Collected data
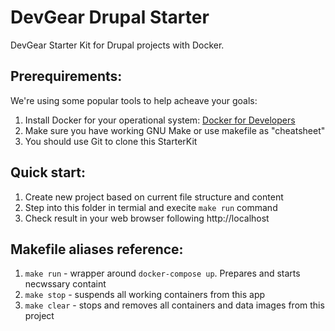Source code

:# DevGear Drupal Starter

DevGear Starter Kit for Drupal projects with Docker.

## Prerequirements:

We're using some popular tools to help acheave your goals:

1. Install Docker for your operational system: [Docker for Developers](https://www.docker.com/get-started)
2. Make sure you have working GNU Make or use makefile as "cheatsheet"
3. You should use Git to clone this StarterKit

## Quick start:

1. Create new project based on current file structure and content
2. Step into this folder in termial and execite `make run` command
3. Check result in your web browser following http://localhost

## Makefile aliases reference:

1. `make run` - wrapper around `docker-compose up`. Prepares and starts necwssary containt
2. `make stop` - suspends all working containers from this app
3. `make clear` - stops and removes all containers and data images from this project

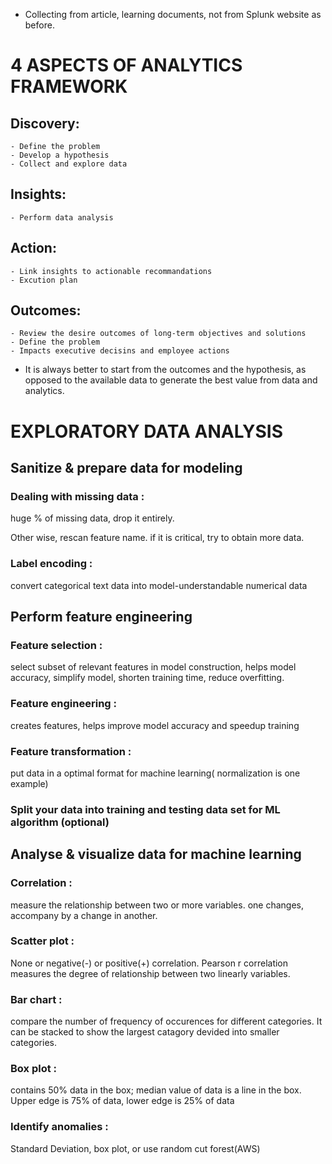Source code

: * Collecting from article, learning documents, not from Splunk website as before.

# 4 ASPECTS OF ANALYTICS FRAMEWORK

## Discovery:
	- Define the problem
	- Develop a hypothesis
	- Collect and explore data

## Insights:
	- Perform data analysis

## Action:
	- Link insights to actionable recommandations
	- Excution plan

## Outcomes:
	- Review the desire outcomes of long-term objectives and solutions
	- Define the problem
	- Impacts executive decisins and employee actions

* It is always better to start from the outcomes and the hypothesis, as opposed to the available data to generate the best value from data and analytics.

# EXPLORATORY DATA ANALYSIS 

## Sanitize & prepare data for modeling
### Dealing with missing data : 
huge % of missing data, drop it entirely. 

Other wise, rescan feature name. if it is critical, try to obtain more data.
### Label encoding : 
convert categorical text data into model-understandable numerical data

## Perform feature engineering
### Feature selection : 
select subset of relevant features in model construction, helps model accuracy, simplify model, shorten training time, reduce overfitting. 
### Feature engineering : 
creates features, helps improve model accuracy and speedup training
### Feature transformation : 
put data in a optimal format for machine learning( normalization is one example)
### Split your data into training and testing data set for ML algorithm (optional)

## Analyse & visualize data for machine learning
### Correlation :
measure the relationship between two or more variables. one changes, accompany by a change in another.
###  Scatter plot : 
None or negative(-) or positive(+) correlation. Pearson r correlation measures the degree of relationship between two linearly variables.
### Bar chart : 
compare the number of frequency of occurences for different categories. It can be stacked to show the largest catagory devided into smaller categories.
### Box plot : 
contains 50% data in the box; median value of data is a line in the box. Upper edge is 75% of data, lower edge is 25% of data
### Identify anomalies :
Standard Deviation, box plot, or use random cut forest(AWS)

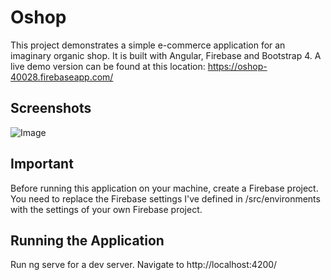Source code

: # Oshop

This project demonstrates a simple e-commerce application for an imaginary organic shop. It is built with Angular, Firebase and Bootstrap 4.
A live demo version can be found at this location:
https://oshop-40028.firebaseapp.com/

## Screenshots

![Image](https://user-images.githubusercontent.com/3445361/58500958-f06df800-81a0-11e9-9773-d6c880d1c9de.png)

## Important

Before running this application on your machine, create a Firebase project. You need to replace the Firebase settings I've defined in /src/environments with the settings of your own Firebase project.

## Running the Application

Run ng serve for a dev server. Navigate to http://localhost:4200/
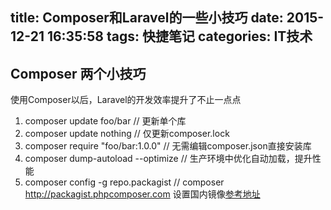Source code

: title: Composer和Laravel的一些小技巧
date: 2015-12-21 16:35:58
tags: 快捷笔记
categories: IT技术
---

## Composer 两个小技巧

使用Composer以后，Laravel的开发效率提升了不止一点点

1. composer update foo/bar  // 更新单个库
1. composer update nothing  // 仅更新composer.lock
2. composer require "foo/bar:1.0.0"  // 无需编辑composer.json直接安装库  
2. composer dump-autoload --optimize  // 生产环境中优化自动加载，提升性能
3. composer config -g repo.packagist   // composer http://packagist.phpcomposer.com 设置国内镜像[参考地址](http://pkg.phpcomposer.com)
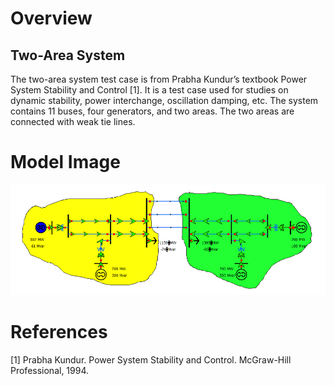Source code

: # Overview
## Two-Area System
The two-area system test case is from Prabha Kundur’s textbook Power System Stability and Control [1]. It is a test case used for studies on dynamic stability, power interchange, oscillation damping, etc. The system contains 11 buses, four generators, and two areas. The two areas are connected with weak tie lines.

# Model Image
![Model Image](assets/two-area.png)

# References
 [1] Prabha Kundur. Power System Stability and Control. McGraw-Hill Professional, 1994.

BRIEF:
Each entry should be output word for word, with no pictures carried over.

ANSWER TO THE EXERCISE:
Source code

:# DevGear Drupal Starter

DevGear Starter Kit for Drupal projects with Docker.

## Prerequirements:

We're using some popular tools to help acheave your goals:

1. Install Docker for your operational system: [Docker for Developers](https://www.docker.com/get-started)
2. Make sure you have working GNU Make or use makefile as "cheatsheet"
3. You should use Git to clone this StarterKit

## Quick start:

1. Create new project based on current file structure and content
2. Step into this folder in termial and execite `make run` command
3. Check result in your web browser following http://localhost

## Makefile aliases reference:

1. `make run` - wrapper around `docker-compose up`. Prepares and starts necwssary containt
2. `make stop` - suspends all working containers from this app
3. `make clear` - stops and removes all containers and data images from this project

Source code

: * Collecting from article, learning documents, not from Splunk website as before.

# 4 ASPECTS OF ANALYTICS FRAMEWORK

## Discovery:
	- Define the problem
	- Develop a hypothesis
	- Collect and explore data

## Insights:
	- Perform data analysis

## Action:
	- Link insights to actionable recommandations
	- Excution plan

## Outcomes:
	- Review the desire outcomes of long-term objectives and solutions
	- Define the problem
	- Impacts executive decisins and employee actions

* It is always better to start from the outcomes and the hypothesis, as opposed to the available data to generate the best value from data and analytics.

# EXPLORATORY DATA ANALYSIS 

## Sanitize & prepare data for modeling
### Dealing with missing data : 
huge % of missing data, drop it entirely. 

Other wise, rescan feature name. if it is critical, try to obtain more data.
### Label encoding : 
convert categorical text data into model-understandable numerical data

## Perform feature engineering
### Feature selection : 
select subset of relevant features in model construction, helps model accuracy, simplify model, shorten training time, reduce overfitting. 
### Feature engineering : 
creates features, helps improve model accuracy and speedup training
### Feature transformation : 
put data in a optimal format for machine learning( normalization is one example)
### Split your data into training and testing data set for ML algorithm (optional)

## Analyse & visualize data for machine learning
### Correlation :
measure the relationship between two or more variables. one changes, accompany by a change in another.
###  Scatter plot : 
None or negative(-) or positive(+) correlation. Pearson r correlation measures the degree of relationship between two linearly variables.
### Bar chart : 
compare the number of frequency of occurences for different categories. It can be stacked to show the largest catagory devided into smaller categories.
### Box plot : 
contains 50% data in the box; median value of data is a line in the box. Upper edge is 75% of data, lower edge is 25% of data
### Identify anomalies :
Standard Deviation, box plot, or use random cut forest(AWS)

Source code

: # Oshop

This project demonstrates a simple e-commerce application for an imaginary organic shop. It is built with Angular, Firebase and Bootstrap 4.
A live demo version can be found at this location:
https://oshop-40028.firebaseapp.com/

## Screenshots

![Image](https://user-images.githubusercontent.com/3445361/58500958-f06df800-81a0-11e9-9773-d6c880d1c9de.png)

## Important

Before running this application on your machine, create a Firebase project. You need to replace the Firebase settings I've defined in /src/environments with the settings of your own Firebase project.

## Running the Application

Run ng serve for a dev server. Navigate to http://localhost:4200/
Source code

: title: Composer和Laravel的一些小技巧
date: 2015-12-21 16:35:58
tags: 快捷笔记
categories: IT技术
---

## Composer 两个小技巧

使用Composer以后，Laravel的开发效率提升了不止一点点

1. composer update foo/bar  // 更新单个库
1. composer update nothing  // 仅更新composer.lock
2. composer require "foo/bar:1.0.0"  // 无需编辑composer.json直接安装库  
2. composer dump-autoload --optimize  // 生产环境中优化自动加载，提升性能
3. composer config -g repo.packagist   // composer http://packagist.phpcomposer.com 设置国内镜像[参考地址](http://pkg.phpcomposer.com)
Source code

: # Overview
## Two-Area System
The two-area system test case is from Prabha Kundur’s textbook Power System Stability and Control [1]. It is a test case used for studies on dynamic stability, power interchange, oscillation damping, etc. The system contains 11 buses, four generators, and two areas. The two areas are connected with weak tie lines.

# Model Image
![Model Image](assets/two-area.png)

# References
 [1] Prabha Kundur. Power System Stability and Control. McGraw-Hill Professional, 1994.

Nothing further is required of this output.